#### SOURCE INFORMATION
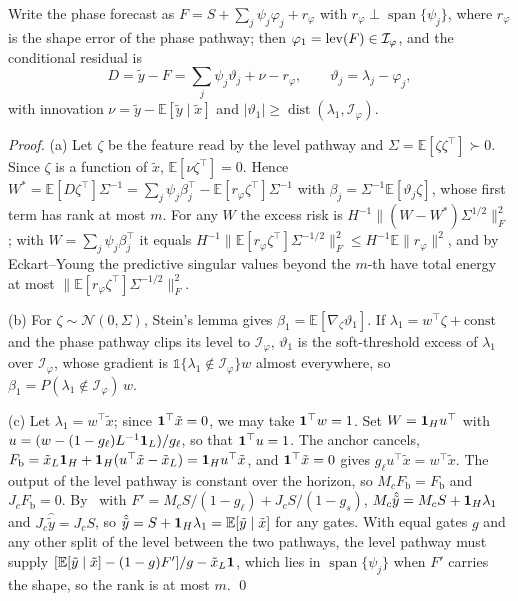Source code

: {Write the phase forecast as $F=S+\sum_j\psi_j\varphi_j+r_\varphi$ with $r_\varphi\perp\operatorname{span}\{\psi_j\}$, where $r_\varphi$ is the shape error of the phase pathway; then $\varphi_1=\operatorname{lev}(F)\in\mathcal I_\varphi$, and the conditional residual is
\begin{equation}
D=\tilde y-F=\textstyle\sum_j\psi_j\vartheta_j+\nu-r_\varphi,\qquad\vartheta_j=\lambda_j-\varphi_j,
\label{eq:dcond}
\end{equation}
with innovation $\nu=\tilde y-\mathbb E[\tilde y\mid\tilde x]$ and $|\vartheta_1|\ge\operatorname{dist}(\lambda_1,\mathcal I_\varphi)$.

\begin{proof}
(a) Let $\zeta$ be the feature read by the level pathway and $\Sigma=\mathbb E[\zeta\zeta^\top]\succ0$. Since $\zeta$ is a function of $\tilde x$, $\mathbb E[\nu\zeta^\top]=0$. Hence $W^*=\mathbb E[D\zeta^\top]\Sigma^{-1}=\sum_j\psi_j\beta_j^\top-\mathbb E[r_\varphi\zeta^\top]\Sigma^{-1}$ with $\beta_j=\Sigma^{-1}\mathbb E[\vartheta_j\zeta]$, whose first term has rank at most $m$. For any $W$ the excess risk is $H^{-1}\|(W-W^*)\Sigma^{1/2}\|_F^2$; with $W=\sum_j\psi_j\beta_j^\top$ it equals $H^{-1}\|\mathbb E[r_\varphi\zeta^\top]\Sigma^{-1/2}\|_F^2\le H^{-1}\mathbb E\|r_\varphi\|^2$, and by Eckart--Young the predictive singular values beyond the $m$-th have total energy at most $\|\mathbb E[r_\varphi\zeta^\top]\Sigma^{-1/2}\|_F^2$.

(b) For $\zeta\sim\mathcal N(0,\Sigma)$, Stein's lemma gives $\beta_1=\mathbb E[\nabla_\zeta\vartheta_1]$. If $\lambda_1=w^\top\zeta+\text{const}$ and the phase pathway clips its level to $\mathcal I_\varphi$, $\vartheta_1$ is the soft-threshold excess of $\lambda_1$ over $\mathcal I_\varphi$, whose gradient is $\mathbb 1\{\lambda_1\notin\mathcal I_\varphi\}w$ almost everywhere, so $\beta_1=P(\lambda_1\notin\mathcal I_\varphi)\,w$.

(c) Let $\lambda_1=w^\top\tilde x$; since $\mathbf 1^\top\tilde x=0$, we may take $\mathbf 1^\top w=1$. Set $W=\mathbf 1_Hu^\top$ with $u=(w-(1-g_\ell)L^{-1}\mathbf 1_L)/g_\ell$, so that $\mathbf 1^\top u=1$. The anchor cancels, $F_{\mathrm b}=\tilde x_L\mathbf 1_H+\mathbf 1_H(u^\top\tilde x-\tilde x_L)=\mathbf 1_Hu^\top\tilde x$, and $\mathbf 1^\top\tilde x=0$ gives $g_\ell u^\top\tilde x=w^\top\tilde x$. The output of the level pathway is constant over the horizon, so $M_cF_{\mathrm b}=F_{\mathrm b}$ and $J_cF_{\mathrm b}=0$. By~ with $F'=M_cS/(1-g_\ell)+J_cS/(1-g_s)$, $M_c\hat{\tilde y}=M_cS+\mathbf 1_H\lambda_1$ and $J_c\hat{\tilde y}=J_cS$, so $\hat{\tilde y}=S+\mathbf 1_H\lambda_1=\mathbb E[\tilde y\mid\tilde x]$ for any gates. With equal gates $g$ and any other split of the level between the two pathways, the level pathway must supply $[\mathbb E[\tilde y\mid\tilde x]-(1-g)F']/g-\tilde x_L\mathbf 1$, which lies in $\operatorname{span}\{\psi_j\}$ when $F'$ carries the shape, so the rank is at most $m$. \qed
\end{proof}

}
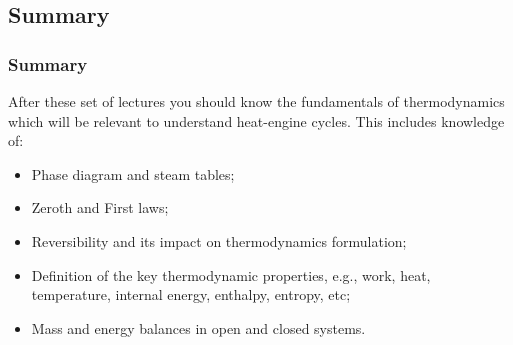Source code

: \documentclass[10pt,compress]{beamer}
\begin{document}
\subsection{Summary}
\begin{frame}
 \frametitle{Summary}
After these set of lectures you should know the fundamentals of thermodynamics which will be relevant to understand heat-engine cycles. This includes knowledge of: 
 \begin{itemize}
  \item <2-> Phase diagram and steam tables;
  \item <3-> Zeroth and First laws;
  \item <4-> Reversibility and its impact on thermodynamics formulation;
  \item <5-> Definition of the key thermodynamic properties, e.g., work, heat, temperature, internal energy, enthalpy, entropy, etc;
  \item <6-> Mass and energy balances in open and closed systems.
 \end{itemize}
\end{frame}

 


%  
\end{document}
########
#### SOURCE INFORMATION
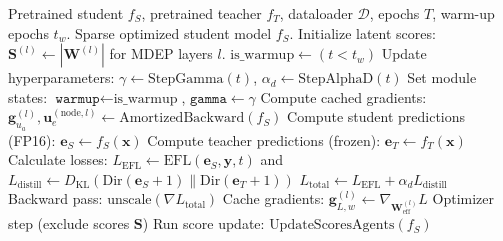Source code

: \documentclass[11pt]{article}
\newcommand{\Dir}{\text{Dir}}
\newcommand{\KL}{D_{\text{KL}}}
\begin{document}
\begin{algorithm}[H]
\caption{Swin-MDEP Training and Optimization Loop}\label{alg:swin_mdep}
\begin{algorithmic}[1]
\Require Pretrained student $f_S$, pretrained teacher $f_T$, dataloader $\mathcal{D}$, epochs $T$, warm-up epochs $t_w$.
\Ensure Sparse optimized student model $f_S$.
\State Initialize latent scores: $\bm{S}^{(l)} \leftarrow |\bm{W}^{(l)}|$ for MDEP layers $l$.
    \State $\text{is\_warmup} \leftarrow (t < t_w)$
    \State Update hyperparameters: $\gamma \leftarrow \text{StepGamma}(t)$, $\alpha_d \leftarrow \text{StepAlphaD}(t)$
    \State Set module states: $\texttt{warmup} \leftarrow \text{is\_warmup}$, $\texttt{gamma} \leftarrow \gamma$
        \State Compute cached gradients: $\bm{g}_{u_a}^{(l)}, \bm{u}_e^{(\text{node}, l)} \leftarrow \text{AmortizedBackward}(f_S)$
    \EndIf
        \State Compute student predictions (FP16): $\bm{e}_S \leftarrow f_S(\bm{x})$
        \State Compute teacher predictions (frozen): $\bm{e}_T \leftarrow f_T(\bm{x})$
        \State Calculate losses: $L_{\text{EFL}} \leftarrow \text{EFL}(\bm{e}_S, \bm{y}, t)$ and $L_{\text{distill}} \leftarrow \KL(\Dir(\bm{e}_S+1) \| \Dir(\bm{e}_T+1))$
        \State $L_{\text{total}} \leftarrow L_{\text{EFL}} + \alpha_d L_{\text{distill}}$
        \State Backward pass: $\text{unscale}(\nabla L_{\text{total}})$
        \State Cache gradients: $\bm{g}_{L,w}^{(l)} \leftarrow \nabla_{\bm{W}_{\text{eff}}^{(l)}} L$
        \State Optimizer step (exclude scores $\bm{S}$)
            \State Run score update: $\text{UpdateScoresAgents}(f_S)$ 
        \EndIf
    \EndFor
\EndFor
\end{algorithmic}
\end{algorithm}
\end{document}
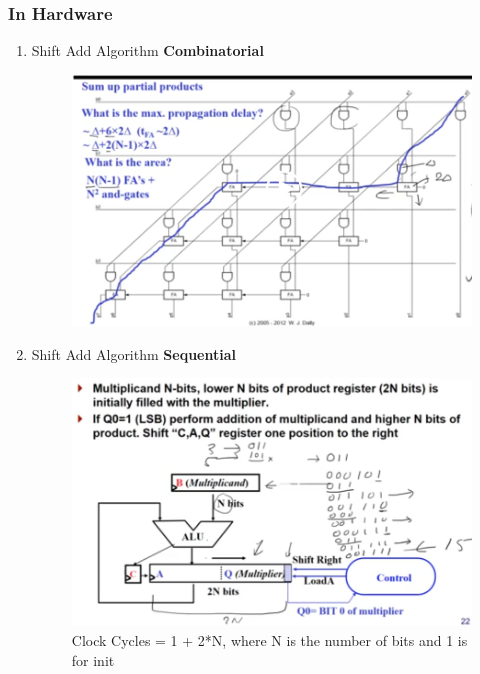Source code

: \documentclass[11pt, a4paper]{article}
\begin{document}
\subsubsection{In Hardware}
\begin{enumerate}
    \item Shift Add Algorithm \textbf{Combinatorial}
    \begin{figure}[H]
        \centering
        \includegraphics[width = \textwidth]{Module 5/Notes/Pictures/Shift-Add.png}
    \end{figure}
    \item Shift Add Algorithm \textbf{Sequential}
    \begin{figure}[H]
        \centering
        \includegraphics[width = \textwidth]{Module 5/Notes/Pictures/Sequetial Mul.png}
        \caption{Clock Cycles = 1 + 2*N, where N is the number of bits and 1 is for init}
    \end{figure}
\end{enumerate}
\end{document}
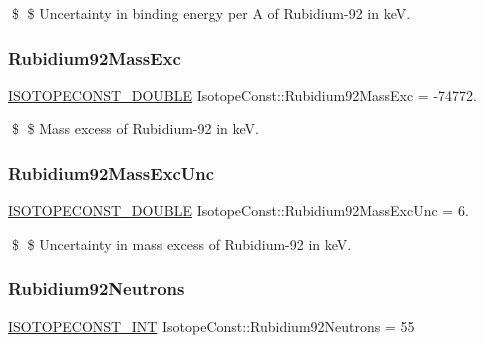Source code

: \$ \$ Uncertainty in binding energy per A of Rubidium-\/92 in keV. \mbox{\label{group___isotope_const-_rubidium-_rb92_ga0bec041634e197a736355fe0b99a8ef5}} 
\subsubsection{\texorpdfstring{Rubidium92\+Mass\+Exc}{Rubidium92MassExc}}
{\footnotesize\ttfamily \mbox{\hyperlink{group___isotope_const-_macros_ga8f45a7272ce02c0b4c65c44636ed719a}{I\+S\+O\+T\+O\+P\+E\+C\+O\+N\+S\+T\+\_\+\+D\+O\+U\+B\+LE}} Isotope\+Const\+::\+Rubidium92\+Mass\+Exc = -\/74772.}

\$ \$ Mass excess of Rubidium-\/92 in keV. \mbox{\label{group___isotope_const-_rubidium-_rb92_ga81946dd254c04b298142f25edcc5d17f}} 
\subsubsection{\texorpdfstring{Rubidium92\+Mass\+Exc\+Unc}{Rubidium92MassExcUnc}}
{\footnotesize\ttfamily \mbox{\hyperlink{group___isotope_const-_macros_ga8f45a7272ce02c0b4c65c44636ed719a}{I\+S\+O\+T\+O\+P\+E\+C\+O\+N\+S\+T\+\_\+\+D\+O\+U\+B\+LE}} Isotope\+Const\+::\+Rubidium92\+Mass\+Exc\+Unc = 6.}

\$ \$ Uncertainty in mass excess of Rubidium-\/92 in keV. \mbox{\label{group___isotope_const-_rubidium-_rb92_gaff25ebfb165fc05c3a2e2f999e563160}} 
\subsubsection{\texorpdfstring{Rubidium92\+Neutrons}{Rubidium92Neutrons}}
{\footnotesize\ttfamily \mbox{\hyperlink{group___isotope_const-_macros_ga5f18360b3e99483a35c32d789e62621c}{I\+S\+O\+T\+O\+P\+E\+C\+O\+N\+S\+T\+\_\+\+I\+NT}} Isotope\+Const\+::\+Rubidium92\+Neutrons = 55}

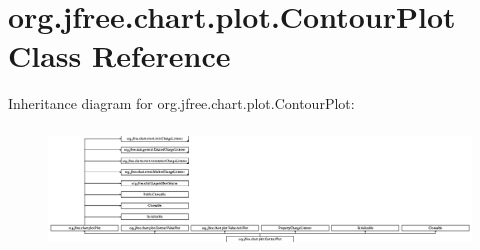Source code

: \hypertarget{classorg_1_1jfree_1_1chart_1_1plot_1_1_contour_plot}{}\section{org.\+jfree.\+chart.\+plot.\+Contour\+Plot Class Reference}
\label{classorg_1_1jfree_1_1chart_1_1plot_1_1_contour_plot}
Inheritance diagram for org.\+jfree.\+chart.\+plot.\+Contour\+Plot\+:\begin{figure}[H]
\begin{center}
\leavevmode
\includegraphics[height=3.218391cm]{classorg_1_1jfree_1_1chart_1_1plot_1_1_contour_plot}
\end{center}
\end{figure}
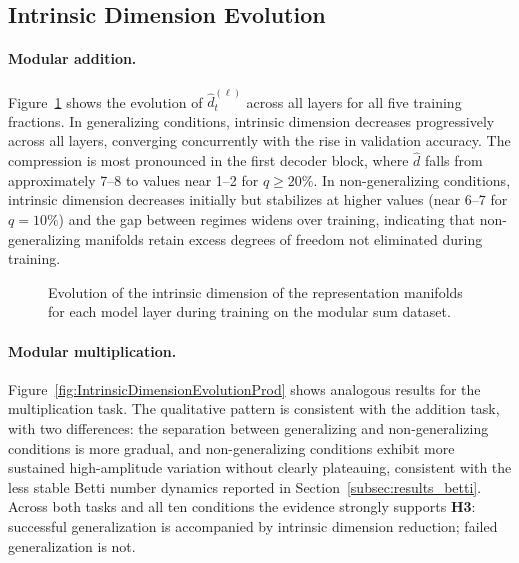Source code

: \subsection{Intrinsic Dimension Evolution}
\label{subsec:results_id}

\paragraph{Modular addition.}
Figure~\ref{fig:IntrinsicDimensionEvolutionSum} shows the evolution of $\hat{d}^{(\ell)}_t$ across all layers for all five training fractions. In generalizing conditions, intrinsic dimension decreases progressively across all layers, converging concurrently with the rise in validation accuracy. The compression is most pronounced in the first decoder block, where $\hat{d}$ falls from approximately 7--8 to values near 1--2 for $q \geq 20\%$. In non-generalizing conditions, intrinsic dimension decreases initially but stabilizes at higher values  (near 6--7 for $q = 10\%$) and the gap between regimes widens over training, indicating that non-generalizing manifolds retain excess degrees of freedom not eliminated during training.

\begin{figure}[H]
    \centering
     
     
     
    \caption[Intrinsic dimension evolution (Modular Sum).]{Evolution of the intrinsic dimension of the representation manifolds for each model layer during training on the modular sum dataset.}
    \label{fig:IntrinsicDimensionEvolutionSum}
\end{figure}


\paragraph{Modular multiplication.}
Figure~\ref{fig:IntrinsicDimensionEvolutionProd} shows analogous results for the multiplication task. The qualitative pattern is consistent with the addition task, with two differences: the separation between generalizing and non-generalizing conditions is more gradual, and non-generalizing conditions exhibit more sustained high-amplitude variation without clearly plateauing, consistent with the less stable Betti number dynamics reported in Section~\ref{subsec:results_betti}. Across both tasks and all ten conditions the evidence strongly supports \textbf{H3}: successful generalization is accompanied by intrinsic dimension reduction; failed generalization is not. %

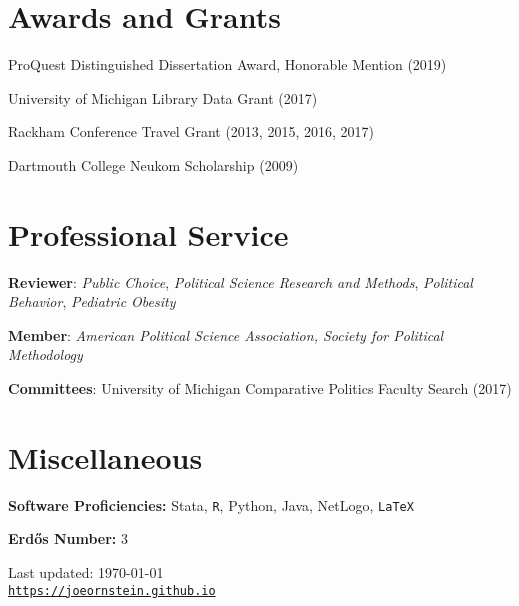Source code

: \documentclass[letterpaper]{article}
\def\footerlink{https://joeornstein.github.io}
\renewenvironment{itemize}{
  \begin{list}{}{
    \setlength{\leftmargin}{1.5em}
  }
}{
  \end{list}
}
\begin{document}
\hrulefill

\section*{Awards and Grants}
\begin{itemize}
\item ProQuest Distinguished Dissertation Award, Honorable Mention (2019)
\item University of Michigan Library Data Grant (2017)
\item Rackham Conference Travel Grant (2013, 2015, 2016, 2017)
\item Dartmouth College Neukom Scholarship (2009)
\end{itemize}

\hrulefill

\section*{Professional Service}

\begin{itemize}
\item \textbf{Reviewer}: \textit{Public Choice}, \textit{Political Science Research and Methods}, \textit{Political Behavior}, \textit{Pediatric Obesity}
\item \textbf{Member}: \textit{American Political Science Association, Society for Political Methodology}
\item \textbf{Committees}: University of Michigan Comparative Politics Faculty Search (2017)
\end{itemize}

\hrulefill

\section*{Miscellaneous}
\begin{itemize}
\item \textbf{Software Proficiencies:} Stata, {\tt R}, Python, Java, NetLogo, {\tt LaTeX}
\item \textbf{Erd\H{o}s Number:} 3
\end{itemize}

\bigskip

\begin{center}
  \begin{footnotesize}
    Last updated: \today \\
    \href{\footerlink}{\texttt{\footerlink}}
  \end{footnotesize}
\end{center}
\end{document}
########
#### SOURCE INFORMATION
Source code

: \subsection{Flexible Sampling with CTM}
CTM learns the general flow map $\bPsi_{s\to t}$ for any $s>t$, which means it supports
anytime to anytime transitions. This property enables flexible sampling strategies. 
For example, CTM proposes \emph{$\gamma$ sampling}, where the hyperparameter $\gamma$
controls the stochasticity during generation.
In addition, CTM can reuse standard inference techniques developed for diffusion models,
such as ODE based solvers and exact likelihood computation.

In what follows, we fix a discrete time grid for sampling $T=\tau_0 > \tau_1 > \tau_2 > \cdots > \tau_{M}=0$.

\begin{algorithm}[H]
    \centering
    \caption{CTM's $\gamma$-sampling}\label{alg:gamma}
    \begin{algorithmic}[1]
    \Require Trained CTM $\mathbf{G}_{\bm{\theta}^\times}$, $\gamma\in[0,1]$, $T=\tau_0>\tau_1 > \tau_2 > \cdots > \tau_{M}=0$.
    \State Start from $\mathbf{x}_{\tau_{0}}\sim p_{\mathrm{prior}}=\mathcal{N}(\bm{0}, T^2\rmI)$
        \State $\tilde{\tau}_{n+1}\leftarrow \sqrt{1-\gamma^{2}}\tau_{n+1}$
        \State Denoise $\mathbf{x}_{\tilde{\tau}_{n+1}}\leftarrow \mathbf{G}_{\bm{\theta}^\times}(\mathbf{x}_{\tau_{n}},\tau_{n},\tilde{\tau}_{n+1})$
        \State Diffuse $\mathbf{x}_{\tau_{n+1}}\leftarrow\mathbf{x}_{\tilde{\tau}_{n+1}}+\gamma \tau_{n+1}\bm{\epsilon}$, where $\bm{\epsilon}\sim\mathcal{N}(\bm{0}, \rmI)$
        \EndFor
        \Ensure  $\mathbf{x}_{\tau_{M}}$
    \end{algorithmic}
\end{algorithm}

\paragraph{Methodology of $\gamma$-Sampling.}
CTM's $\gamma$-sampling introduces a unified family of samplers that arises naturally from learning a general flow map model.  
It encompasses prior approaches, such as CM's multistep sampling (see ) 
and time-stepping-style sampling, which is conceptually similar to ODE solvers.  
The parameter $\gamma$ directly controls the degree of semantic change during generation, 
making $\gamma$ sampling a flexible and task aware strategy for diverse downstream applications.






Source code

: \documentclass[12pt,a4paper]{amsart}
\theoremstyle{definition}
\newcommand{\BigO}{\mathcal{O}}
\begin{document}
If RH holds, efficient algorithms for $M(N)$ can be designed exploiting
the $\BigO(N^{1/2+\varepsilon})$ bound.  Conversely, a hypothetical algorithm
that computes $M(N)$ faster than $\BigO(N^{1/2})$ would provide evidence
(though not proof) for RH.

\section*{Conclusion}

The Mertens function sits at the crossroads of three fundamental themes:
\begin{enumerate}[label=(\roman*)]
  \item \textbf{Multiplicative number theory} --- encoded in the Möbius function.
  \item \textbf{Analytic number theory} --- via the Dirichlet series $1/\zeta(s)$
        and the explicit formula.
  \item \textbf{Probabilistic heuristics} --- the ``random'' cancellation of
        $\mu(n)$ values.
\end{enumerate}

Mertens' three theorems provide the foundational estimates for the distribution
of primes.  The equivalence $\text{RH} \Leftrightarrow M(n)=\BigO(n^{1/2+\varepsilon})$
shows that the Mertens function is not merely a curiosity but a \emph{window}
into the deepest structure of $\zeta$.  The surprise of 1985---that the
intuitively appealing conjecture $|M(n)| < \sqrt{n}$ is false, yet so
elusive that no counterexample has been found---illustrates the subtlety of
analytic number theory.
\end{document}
########
INSTRUCTIONS TO FOLLOW:
Where does the string "MDEP" occur in the data above? Copy every line that holds it.

RESULT:
\caption{Swin-MDEP Training and Optimization Loop}\label{alg:swin_mdep}
\State Initialize latent scores: $\bm{S}^{(l)} \leftarrow |\bm{W}^{(l)}|$ for MDEP layers $l$.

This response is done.